Though he didn’t set out to make protest music, “Peace Without Freedom” has become a rallying cry at anti-imperialist marches, and other tracks off The Project of Liberation have gotten millions of views on TikTok. One of those is “Gaza Strip 2 Detroit,” an adrenaline-raising drill-rap anthem where Shiblaq indignantly raps: “They gon’ tryna take us off the map, but we’re still holdin’ on / Ask what I condemn, genocide — is that what y’all condone?”
Earlier this month, when Shiblaq headlined a fundraiser for Middle East Children’s Alliance at San Francisco’s African American Art & Culture Complex, teenagers in keffiyehs moshed and screamed along to the lyrics in a moment of joy and catharsis. Shiblaq exuded stoic confidence as he worked the crowd, then ended the set in a heartfelt moment by asking everyone to join him in a selfie video dedicating the show to his cousins in Gaza. (The event, put on by Arab Resource and Organizing Center, ended up raising $50,000 for relief efforts, according to the organizers.)

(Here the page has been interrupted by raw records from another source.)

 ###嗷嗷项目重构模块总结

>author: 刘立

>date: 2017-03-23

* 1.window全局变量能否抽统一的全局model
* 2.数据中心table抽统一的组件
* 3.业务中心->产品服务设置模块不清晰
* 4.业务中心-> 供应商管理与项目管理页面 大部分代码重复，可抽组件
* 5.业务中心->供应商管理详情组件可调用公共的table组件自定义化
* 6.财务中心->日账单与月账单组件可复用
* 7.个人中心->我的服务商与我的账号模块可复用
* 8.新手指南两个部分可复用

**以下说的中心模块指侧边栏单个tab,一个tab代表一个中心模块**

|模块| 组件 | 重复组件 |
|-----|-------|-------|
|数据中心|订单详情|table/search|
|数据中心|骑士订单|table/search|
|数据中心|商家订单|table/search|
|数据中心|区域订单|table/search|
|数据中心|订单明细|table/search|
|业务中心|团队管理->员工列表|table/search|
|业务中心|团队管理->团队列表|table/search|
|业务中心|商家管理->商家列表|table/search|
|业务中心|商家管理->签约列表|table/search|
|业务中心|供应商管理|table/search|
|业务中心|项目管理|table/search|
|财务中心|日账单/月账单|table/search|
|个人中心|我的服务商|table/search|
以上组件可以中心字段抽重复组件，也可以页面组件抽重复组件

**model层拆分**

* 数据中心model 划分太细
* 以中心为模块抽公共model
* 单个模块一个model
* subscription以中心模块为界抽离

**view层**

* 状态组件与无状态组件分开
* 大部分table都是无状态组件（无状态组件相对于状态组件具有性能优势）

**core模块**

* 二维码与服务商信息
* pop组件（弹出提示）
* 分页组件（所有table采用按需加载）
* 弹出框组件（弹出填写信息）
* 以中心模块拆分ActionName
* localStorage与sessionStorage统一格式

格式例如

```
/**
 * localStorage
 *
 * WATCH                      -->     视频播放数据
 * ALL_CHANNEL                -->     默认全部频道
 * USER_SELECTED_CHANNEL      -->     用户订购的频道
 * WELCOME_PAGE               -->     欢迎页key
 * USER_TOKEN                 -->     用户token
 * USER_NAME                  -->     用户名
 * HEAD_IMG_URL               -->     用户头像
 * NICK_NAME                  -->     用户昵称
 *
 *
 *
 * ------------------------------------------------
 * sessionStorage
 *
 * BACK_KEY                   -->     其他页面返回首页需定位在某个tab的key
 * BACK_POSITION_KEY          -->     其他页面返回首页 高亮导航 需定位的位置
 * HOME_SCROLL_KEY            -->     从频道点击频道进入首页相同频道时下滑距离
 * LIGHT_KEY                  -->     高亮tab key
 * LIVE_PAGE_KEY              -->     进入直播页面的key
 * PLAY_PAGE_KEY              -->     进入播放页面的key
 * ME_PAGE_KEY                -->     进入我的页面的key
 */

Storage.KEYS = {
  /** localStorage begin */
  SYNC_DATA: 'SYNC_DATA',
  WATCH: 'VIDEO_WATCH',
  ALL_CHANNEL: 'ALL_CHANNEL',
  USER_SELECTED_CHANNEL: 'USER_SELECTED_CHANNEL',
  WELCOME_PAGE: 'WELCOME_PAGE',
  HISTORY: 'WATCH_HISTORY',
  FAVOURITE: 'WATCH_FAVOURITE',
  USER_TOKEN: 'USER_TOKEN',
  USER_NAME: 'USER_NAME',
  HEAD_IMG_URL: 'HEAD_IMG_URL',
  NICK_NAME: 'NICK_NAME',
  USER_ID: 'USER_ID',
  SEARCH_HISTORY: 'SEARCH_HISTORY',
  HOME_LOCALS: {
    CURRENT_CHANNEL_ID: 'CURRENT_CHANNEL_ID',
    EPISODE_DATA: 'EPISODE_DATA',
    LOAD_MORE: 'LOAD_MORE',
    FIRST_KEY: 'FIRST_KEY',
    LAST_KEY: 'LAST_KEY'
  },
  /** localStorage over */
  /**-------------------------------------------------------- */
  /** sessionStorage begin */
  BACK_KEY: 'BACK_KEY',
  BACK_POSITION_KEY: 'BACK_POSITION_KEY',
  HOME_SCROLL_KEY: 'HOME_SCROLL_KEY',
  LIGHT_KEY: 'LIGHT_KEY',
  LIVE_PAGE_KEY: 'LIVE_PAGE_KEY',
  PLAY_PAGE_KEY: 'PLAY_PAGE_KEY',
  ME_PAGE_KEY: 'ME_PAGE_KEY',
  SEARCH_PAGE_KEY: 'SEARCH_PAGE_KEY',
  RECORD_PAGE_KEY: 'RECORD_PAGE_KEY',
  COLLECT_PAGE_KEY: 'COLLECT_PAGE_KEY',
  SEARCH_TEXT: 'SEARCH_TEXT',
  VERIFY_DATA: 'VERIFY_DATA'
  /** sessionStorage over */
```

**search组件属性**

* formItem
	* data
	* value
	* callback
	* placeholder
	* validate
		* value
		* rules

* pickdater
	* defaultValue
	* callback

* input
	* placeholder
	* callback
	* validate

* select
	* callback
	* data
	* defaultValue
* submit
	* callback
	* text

Shiblaq says that in addition to educating and grieving, he wants The Project of Liberation to instill a sense of pride. “I think we need to shed light on the victim, but we need to understand our goal isn’t just to dehumanize our people,” he says. “If we completely make this movement just about victimhood, then they will win. There needs to be a sense of victory and liberation.”
What does that look like? “Liberation means justice, happiness,” he says. “I think just for Palestinian people specifically, liberation means no more occupation, no more apartheid and just life.”
On a particularly poignant moment of the track “Liberation,” the beat stops and his voice rises as he puts it this way: “They put this knife in your back / They don’t pull it out / But they tell you to heal from that / Let’s just be real with that / If they took the land, the kids, the home that you lived in / You wouldn’t deal with that.”
Up next, Shiblaq is performing at Palestine Cultural Day, an Oct. 19 celebration in Redwood City, followed by shows in Chicago and Los Angeles. Growing up, he felt alone every time he tried to talk about the Palestinian struggle. But now he sees people of all backgrounds — Jewish, Black, Samoan, Mexican, Native American — out in droves at marches for Palestinian liberation. That solidarity, and his faith, help him keep going.
“I’ve lost my hope in governments. … But I do see hope in community — the communities that you build amongst your family, the friends around you,” he says. “Creating good in your world will create more good in the rest of the world. And I think that’s the best thing we can do. I can’t tell you when this is going to end. But I can tell you, the Palestinian people, they will never die. They will never leave their land.”